→ **TASK DIRECTIONS**:
Only lines that contain the word "await" are to be returned from the data below.

→ **RECORDS SUPPLIED**:

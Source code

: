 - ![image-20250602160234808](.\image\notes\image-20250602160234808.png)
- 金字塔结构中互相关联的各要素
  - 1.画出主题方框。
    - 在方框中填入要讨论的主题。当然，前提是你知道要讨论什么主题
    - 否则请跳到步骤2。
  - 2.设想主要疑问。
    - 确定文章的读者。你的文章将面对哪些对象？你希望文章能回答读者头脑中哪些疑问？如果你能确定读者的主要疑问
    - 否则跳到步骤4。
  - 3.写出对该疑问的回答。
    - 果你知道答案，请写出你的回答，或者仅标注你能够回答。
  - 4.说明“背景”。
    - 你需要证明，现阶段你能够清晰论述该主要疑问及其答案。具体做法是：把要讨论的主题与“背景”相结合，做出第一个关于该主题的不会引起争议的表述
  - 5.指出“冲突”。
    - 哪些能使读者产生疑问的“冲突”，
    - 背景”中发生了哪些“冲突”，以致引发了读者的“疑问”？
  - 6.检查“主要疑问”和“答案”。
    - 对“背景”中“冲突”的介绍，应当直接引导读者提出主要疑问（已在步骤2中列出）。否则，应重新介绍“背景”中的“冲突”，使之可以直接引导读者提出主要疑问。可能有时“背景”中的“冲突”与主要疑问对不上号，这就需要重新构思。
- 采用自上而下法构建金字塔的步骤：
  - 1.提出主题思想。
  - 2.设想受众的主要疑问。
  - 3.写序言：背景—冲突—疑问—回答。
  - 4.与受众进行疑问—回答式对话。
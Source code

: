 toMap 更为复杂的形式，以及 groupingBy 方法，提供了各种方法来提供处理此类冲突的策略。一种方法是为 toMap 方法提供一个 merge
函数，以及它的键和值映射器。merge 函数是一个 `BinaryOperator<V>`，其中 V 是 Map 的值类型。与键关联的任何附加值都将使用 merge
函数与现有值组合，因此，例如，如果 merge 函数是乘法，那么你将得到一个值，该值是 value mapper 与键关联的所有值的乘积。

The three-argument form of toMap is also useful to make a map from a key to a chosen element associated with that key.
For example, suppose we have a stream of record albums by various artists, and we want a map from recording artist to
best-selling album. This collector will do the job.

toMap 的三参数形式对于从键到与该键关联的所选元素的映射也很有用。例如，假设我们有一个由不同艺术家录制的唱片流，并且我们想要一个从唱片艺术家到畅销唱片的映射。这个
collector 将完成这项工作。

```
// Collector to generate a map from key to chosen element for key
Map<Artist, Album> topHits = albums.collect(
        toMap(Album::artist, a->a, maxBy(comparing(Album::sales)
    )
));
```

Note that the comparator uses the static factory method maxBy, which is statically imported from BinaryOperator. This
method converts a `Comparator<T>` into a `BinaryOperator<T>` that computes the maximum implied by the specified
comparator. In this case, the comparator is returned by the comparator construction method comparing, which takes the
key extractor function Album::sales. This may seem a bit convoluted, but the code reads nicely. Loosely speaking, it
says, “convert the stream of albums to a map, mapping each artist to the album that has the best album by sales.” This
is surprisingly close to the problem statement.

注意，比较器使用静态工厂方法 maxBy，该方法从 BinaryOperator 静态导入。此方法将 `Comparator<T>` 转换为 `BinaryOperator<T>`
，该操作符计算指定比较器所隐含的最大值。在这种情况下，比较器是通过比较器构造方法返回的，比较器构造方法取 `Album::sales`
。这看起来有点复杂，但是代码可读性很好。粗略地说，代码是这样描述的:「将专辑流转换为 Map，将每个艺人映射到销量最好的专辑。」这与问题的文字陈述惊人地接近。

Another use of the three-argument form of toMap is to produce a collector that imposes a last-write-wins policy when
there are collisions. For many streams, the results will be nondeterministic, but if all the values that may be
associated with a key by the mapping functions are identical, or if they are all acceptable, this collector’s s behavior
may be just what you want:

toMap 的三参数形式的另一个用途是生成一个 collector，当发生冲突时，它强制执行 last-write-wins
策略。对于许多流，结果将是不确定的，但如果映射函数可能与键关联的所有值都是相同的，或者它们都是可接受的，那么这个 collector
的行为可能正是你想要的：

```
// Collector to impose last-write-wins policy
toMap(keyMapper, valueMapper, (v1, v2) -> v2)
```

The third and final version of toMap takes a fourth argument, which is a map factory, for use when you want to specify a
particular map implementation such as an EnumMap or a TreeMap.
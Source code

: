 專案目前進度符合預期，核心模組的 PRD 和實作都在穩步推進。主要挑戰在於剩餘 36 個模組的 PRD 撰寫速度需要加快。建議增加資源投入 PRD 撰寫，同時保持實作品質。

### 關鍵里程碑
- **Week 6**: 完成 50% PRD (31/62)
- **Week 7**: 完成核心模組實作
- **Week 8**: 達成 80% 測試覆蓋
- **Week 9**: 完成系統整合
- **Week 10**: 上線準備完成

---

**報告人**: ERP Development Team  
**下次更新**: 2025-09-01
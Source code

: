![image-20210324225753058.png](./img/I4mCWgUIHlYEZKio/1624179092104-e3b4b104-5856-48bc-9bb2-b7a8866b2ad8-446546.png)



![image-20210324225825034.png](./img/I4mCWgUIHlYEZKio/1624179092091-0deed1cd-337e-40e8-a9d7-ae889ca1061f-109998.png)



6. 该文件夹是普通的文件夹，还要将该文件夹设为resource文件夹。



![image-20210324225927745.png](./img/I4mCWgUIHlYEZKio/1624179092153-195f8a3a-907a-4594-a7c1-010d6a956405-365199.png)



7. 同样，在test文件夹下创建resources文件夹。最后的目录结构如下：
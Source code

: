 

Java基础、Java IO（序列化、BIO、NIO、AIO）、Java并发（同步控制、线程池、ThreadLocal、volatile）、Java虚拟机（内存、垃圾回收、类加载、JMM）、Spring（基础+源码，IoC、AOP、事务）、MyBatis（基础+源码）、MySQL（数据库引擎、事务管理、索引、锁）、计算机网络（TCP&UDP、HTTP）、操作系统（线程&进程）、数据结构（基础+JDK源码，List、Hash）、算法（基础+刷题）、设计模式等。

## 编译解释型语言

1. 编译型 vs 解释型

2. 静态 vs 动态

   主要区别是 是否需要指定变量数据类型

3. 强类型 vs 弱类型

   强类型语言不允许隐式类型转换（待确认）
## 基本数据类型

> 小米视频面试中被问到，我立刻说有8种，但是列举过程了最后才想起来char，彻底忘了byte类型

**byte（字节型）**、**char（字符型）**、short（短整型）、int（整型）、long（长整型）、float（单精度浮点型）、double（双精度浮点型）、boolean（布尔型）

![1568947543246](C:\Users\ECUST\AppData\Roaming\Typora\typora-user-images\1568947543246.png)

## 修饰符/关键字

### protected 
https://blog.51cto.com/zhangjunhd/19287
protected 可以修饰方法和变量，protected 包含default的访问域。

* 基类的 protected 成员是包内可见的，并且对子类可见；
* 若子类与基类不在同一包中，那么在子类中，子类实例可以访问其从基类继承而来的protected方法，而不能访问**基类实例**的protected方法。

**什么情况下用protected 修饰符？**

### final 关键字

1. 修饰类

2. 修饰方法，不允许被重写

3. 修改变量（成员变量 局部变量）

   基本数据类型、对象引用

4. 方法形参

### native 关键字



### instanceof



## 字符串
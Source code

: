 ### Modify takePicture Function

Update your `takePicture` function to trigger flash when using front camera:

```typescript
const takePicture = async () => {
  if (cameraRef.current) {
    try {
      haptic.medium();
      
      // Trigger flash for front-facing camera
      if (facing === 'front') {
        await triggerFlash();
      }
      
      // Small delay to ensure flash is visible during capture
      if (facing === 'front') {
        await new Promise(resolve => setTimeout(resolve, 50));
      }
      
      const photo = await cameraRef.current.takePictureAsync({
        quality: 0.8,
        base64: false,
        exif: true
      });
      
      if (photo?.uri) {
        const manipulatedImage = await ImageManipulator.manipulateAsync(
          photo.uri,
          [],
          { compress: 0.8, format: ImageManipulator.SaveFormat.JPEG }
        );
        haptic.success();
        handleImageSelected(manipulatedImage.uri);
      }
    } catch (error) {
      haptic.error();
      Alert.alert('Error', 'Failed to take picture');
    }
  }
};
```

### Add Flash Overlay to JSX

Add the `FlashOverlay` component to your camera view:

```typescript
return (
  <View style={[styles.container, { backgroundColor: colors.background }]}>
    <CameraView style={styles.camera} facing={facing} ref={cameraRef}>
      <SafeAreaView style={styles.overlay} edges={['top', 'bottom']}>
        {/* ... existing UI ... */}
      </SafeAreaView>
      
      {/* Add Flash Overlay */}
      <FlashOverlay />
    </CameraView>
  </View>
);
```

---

→ **ANSWER**:
        await triggerFlash();
        await new Promise(resolve => setTimeout(resolve, 50));
      const photo = await cameraRef.current.takePictureAsync({
        const manipulatedImage = await ImageManipulator.manipulateAsync(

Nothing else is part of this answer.